Bakugou’s summons burned a hole in his sleep at 04:13. He didn’t remember falling onto the bed. He remembered heat, water, the training room flooding, and then dark. The message dragged him up like a hook under the ribs. He swore into the pillow, rolled, and had a shirt over his head before he was fully awake.
He didn’t wait for a car. He took his bike, engine snarling in the quiet street like something that wanted a fight. The Commission building rose out of the city like a block dropped in from somewhere with worse weather. He slapped his credentials at the scanners and glared at the cameras like they were trying him.
The handler waiting for him was a man with neat hands and eyes that didn’t blink enough. “Dynamight. This way.”
“Use my name again and you’re paying for my dry cleaning,” Bakugou said, because the silence needed to be punctured by something. The handler didn’t react. They didn’t, usually.
In the room they gave him, the table was the same size as a coffin. The file that slid across it was thick enough to bruise. He flipped it open with two fingers and scanned fast: photos, chemical analyses, lab diagrams that made his lip curl.

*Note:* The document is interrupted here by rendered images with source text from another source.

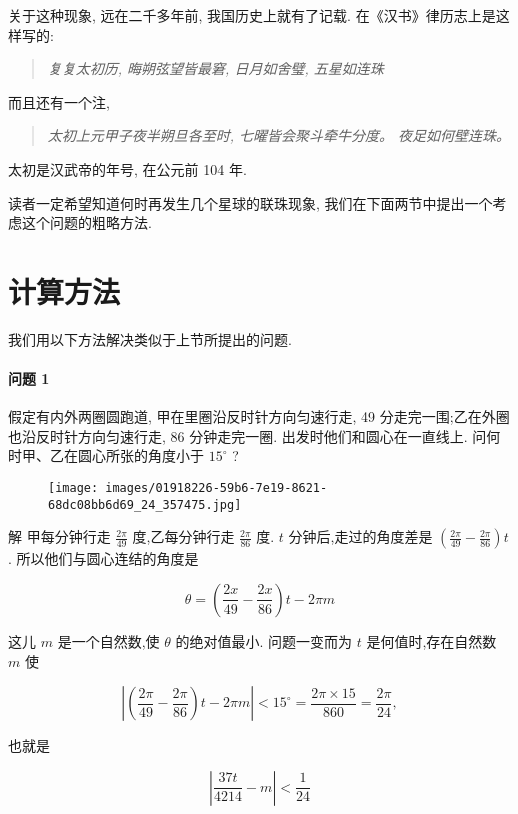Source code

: \documentclass{ctexart}
\begin{document}
关于这种现象, 远在二千多年前, 我国历史上就有了记载. 在《汉书》律历志上是这样写的:
\begin{quotation}
  \textit{复复太初历, 晦朔弦望皆最窘, 日月如舍璧, 五星如连珠}
  \end{quotation}
  而且还有一个注,
\begin{quotation}
\textit{太初上元甲子夜半朔旦各至时, 七曜皆会聚斗牵牛分度。 夜足如何壁连珠。}
\end{quotation}

太初是汉武帝的年号, 在公元前 104 年.

读者一定希望知道何时再发生几个星球的联珠现象, 我们在下面两节中提出一个考虑这个问题的粗略方法.

\section{计算方法}

我们用以下方法解决类似于上节所提出的问题.

\paragraph*{问题 1} 假定有内外两圈圆跑道, 甲在里圈沿反时针方向匀速行走, 49 分走完一围;乙在外圈也沿反时针方向匀速行走, 86 分钟走完一圈. 出发时他们和圆心在一直线上. 问何时甲、乙在圆心所张的角度小于 \({15}^{ \circ }\) ?

\begin{figure}[h]
\begin{center}
  \texttt{[image: images/01918226-59b6-7e19-8621-68dc08bb6d69\_24\_357475.jpg]}
  \caption{\label{fig:3}}
\end{center}
\end{figure}


解 甲每分钟行走 \(\frac{2\pi}{49}\) 度,乙每分钟行走 \(\frac{2\pi }{86}\) 度. \(t\) 分钟后,走过的角度差是 \(\left( {\frac{2\pi}{49} - \frac{2\pi }{86}}\right) t\) . 所以他们与圆心连结的角度是

\[
\theta = \left( {\frac{2x}{49} - \frac{2x}{86}}\right) t - {2\pi m}
\]

这儿 \(m\) 是一个自然数,使 \(\theta\) 的绝对值最小. 问题一变而为 \(t\) 是何值时,存在自然数 \(m\) 使

\[
\left| {\left( {\frac{2\pi }{49} - \frac{2\pi }{86}}\right) t - {2\pi m}}\right| < {15}^{ \circ } = \frac{{2\pi } \times {15}}{860} = \frac{2\pi }{24},
\]

也就是

\[
\left| {\frac{37t}{4214} - m}\right| < \frac{1}{24}
\]
\end{document}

“Trafficking,” the handler said. “They’re moving quirks like product. The ring recruits out of unsanctioned arenas. We need someone who can sell vicious and win.”
Bakugou snorted. “Congratulations. You found the right bastard.”
“Undercover,” the handler said. “You’ll have cover as a washed-out underground fighter. History of altercations, unreliable attitude. Your real rage will help. You will not be yourself.”
Bakugou leaned back, chair creaking like a dare. “And?”
“And you’ll be paired,” the handler said. “Two-man cell. It gives us redundancy and covers your blind spots.”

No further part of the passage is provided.